All of this life-saving treatment was made possible by research, much of it done in universities or in collaboration with universities. And, of course, universities do research not only on life-saving treatments. Your daily life is shaped by university-based research. If you are reading this op-ed on a computer, you can thank university-based research for that innovation. Do you rely on GPS? That’s largely a product of university research. Yet we are now cutting off the very branch on which we sit. The cutting is ostensibly to save money. But when people who are now being successfully treated for medical conditions start languishing, needing extended and expensive treatment, and soon thereafter dying anyway, that “saved” money will prove to be illusory. And we will have lost the scientists who might have done the research to help them and their fellow citizens.
The United States has been a, arguably, the leader in many fields of scientific research over the years. Our lead in many fields, such as AI and medical research, to name just two, has been unquestioned. Today, world leadership is at least as much about science and technology as it is about a military force. If there is a war, much of it will be fought through technology. We cannot afford to lose our commanding lead.

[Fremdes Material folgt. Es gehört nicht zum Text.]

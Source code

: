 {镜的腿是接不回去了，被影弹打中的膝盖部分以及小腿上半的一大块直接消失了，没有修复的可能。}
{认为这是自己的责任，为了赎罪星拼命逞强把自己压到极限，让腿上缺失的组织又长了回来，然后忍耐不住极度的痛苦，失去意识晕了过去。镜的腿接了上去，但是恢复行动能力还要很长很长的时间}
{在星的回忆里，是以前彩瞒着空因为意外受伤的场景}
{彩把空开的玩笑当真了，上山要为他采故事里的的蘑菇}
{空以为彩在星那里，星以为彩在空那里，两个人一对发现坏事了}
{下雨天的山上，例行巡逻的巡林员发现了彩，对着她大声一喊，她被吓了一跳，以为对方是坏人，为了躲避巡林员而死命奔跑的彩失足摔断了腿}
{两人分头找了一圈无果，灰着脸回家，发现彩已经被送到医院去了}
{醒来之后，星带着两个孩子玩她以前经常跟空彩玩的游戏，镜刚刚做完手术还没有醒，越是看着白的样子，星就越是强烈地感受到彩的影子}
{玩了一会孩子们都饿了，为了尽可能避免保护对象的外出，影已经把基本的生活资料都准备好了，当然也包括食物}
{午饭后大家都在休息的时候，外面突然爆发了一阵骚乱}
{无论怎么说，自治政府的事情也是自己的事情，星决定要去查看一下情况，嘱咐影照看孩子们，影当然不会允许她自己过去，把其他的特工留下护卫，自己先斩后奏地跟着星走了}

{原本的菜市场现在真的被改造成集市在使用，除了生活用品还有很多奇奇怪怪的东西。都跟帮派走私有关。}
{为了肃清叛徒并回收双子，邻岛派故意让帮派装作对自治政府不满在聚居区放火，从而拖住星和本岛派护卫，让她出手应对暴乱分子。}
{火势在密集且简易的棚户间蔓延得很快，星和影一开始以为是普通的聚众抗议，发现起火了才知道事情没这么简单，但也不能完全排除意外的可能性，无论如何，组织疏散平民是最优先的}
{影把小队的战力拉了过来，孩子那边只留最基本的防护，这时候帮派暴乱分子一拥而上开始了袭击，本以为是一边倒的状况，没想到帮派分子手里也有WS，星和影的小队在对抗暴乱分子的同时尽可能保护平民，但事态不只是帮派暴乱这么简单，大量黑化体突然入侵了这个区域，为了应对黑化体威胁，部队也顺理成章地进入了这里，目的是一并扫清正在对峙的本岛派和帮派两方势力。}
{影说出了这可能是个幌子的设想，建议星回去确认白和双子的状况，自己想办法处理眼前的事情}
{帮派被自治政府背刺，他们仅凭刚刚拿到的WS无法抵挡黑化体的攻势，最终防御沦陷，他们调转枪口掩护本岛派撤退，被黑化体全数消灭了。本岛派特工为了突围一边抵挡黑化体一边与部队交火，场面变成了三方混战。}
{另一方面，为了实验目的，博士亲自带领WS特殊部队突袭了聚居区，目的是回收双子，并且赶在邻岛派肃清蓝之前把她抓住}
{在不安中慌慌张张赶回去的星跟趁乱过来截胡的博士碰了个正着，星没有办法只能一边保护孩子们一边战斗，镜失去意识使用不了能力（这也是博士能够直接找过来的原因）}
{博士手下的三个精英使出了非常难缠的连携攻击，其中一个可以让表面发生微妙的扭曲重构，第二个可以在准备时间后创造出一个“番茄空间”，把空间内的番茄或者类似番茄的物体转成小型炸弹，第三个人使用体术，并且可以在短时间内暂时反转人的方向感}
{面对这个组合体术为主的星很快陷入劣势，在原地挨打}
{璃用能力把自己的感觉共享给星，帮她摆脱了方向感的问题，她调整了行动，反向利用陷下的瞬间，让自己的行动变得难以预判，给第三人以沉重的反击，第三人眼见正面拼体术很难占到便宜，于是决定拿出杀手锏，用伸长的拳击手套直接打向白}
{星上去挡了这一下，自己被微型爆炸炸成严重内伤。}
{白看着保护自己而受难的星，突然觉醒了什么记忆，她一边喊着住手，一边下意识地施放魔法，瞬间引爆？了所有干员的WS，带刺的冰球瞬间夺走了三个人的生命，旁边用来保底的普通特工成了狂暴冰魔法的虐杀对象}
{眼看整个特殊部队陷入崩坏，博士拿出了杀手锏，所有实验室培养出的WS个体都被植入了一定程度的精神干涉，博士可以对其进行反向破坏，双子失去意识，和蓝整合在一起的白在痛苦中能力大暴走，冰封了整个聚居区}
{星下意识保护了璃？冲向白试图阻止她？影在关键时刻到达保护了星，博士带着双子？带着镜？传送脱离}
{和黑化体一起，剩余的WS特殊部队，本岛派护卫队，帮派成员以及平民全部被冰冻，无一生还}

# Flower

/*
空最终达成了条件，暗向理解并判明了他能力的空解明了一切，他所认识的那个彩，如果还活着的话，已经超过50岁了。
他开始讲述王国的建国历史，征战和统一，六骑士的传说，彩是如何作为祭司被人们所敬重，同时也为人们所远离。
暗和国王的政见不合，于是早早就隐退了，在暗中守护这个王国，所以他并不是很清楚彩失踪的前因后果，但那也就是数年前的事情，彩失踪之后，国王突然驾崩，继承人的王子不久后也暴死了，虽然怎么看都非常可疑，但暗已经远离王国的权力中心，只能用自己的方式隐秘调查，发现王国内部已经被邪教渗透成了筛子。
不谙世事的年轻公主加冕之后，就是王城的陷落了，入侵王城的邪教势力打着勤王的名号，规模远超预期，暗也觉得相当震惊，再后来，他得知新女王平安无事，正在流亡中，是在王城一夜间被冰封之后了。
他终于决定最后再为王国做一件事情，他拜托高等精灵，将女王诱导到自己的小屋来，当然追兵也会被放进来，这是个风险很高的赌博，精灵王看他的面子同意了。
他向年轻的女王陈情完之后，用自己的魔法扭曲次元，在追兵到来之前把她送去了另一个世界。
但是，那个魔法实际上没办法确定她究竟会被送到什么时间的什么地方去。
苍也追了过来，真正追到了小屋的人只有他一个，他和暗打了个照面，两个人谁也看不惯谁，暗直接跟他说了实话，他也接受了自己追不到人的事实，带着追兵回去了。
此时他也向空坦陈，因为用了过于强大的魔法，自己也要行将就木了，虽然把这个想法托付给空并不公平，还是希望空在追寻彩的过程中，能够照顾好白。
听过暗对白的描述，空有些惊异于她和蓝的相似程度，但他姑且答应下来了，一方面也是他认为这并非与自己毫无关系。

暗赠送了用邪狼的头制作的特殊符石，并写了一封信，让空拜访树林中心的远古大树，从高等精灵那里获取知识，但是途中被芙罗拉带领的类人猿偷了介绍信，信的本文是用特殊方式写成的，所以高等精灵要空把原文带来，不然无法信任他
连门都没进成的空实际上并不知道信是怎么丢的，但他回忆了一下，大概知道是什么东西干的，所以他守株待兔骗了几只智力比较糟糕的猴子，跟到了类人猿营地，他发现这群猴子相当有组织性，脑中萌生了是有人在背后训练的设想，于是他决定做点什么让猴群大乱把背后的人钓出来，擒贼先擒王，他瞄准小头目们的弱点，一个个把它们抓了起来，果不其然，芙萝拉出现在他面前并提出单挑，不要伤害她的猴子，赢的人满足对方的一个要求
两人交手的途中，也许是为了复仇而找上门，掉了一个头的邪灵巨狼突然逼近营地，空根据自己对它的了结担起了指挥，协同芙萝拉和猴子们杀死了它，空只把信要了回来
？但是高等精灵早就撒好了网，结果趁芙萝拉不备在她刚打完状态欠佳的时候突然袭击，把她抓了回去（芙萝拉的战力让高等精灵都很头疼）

I am writing as a professor and former university administrator (dean, provost, and president), so I have seen, from diverse perspectives, how scientific research in universities is funded and conducted. Although I have had many government-funded grants and contracts in the past, I currently do not have and have not sought governmental funding, so I have no personal stake in what I write about governmental funding. As I write, scientific research is under threat as it has not been for my lifetime and perhaps for the entire history of the United States. Much scientific research, especially that funded by the National Institutes of Health, is frozen, and that of the Department of Education is being gutted. Some of my colleagues are finding themselves unable to continue their research and spend funds that were already granted and committed to them. So far, many of the reductions has been in what is called indirect costs, or overhead. But direct grants to universities do not provide the electrical costs for refrigeration of microbes or for the lights in the labs, for that matter. They do not provide for the costs of lab space and keeping the space usable, or for providing heating when it is cold. Many experiments in the physical sciences require extreme temperatures, and it is up to indirect costs to provide the wherewithal to achieve and maintain those temperatures. Most of all, indirect costs help keep laboratories safe. You do not want an unsafe lab studying, say, bacteria, viruses, or anything potentially explosive.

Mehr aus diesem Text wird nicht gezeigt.